Heavy metal viking dentist
GMC Elder
Since I've already made videos about the clouds and the starts, I'm going to refrain from bringing those up again in future videos. But I've done some changes I'm kinda excited about, and kinda wanted to share, so I'll keep it in this post!
If you recall from the cloud shader video, the clouds are created by layering Worley noise, which is characterized by its "bubbly" appearance.

I showed how in order to properly sample from the Worley noise, you'll need to check the 25 surrounding cells for each pixel per layer, and you'll typically need 5-6 layers, resulting in a *lot* of calculation and will bog down your game. So what I did instead was to write the Worley noise to a "3D" texture. The texture is still a regular 2D texture, but to simulate the third axis I rendered the worley noise pattern in 64 horizontal slices and placed them beside each other. GM's built-in function gpu_set_texfilter lets us blend between pixels in the x and y directions, but if we don't also smoothen between the horizontal slices, things will look ugly. So what I did to more easily allow for smoothing along the vertical axis was to store a noise pattern slice in the red channel, and then the slice directly above it in the green channel. Interpolating between them then became trivial.
Now, since this only makes use of the red and green channels, I could use the blue and alpha channels to store a whole different noise pattern!

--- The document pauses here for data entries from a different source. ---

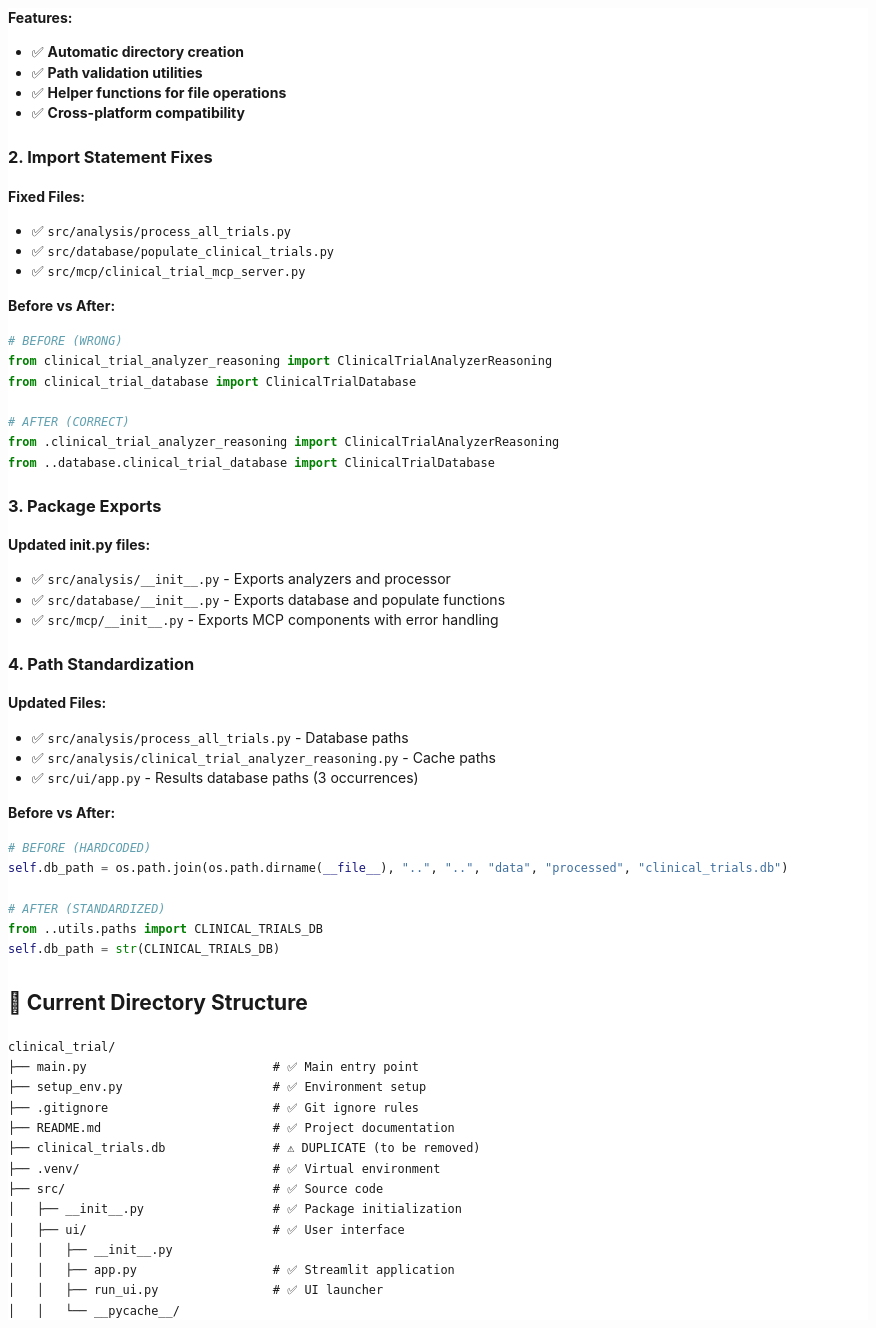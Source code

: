 **Features:**
- ✅ **Automatic directory creation**
- ✅ **Path validation utilities**
- ✅ **Helper functions for file operations**
- ✅ **Cross-platform compatibility**

### **2. Import Statement Fixes**

**Fixed Files:**
- ✅ `src/analysis/process_all_trials.py`
- ✅ `src/database/populate_clinical_trials.py`
- ✅ `src/mcp/clinical_trial_mcp_server.py`

**Before vs After:**
```python
# BEFORE (WRONG)
from clinical_trial_analyzer_reasoning import ClinicalTrialAnalyzerReasoning
from clinical_trial_database import ClinicalTrialDatabase

# AFTER (CORRECT)
from .clinical_trial_analyzer_reasoning import ClinicalTrialAnalyzerReasoning
from ..database.clinical_trial_database import ClinicalTrialDatabase
```

### **3. Package Exports**

**Updated __init__.py files:**
- ✅ `src/analysis/__init__.py` - Exports analyzers and processor
- ✅ `src/database/__init__.py` - Exports database and populate functions
- ✅ `src/mcp/__init__.py` - Exports MCP components with error handling

### **4. Path Standardization**

**Updated Files:**
- ✅ `src/analysis/process_all_trials.py` - Database paths
- ✅ `src/analysis/clinical_trial_analyzer_reasoning.py` - Cache paths
- ✅ `src/ui/app.py` - Results database paths (3 occurrences)

**Before vs After:**
```python
# BEFORE (HARDCODED)
self.db_path = os.path.join(os.path.dirname(__file__), "..", "..", "data", "processed", "clinical_trials.db")

# AFTER (STANDARDIZED)
from ..utils.paths import CLINICAL_TRIALS_DB
self.db_path = str(CLINICAL_TRIALS_DB)
```

## 📁 Current Directory Structure

```
clinical_trial/
├── main.py                          # ✅ Main entry point
├── setup_env.py                     # ✅ Environment setup
├── .gitignore                       # ✅ Git ignore rules
├── README.md                        # ✅ Project documentation
├── clinical_trials.db               # ⚠️ DUPLICATE (to be removed)
├── .venv/                           # ✅ Virtual environment
├── src/                             # ✅ Source code
│   ├── __init__.py                  # ✅ Package initialization
│   ├── ui/                          # ✅ User interface
│   │   ├── __init__.py
│   │   ├── app.py                   # ✅ Streamlit application
│   │   ├── run_ui.py                # ✅ UI launcher
│   │   └── __pycache__/
```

Back in the cloud shader, I still needed to layer these noise textures on top of each other to create fluffy clouds. Since I now had two different noise patterns to work with, I could interpolate between them as time passed, and I could interpolate each layer at a different speed, resulting in seemlingly random clouds movements. For the clouds to look detailed enough, I needed to put six noise layers on top of each other. That means six samples from the noise texture, at different scales. In addition, for the lighting to work, I'd need to cast a ray towards the sun and check the density of the clouds there; that's another six samples. In order to make it run faster, I reduced the resolution and rendered the sky to a surface at half scale. And that's how I left it.

...Until now. I wanted to find a better way to do it, hopefully both reducing the number of samples, and make it look better. I don't like having to sample a noise texture twelve times for a background effect. So I've messed around with varying techniques for precalculating as much as possible. I tested pre-rendering a layered noise texture to an equirectangular texture, but that results in either a weird pinching of pixels towards the poles, or the necessity of additional trig.
A cubemap was also considered, but I ended up making a couple of very simple functions for reading from and writing to an octahedron. An octahedron has eight triangular faces, and its topology lets you easily fold it out onto a square texture:

Putting a different noise texture into each of the surface's four channels yields the following texture:

Using this, the clouds need a single sample, and the shading needs another, for a total of two samples for practially the same effect as before. In addition, I've opted to sample the noise texture in order to add smaller details to the clouds. For the side facing away from the sun I reuse all the samples I've already got. The detail noise sample is used to draw thousands of tiny starts that blink in and out, and the layered noise is used directly to make this ever-shifting "nebula cloud" colour scheme.

All in all I'm happy with how it turned out! With only a total of three samples and a little math, I can let it run at full resolution with a good conscience.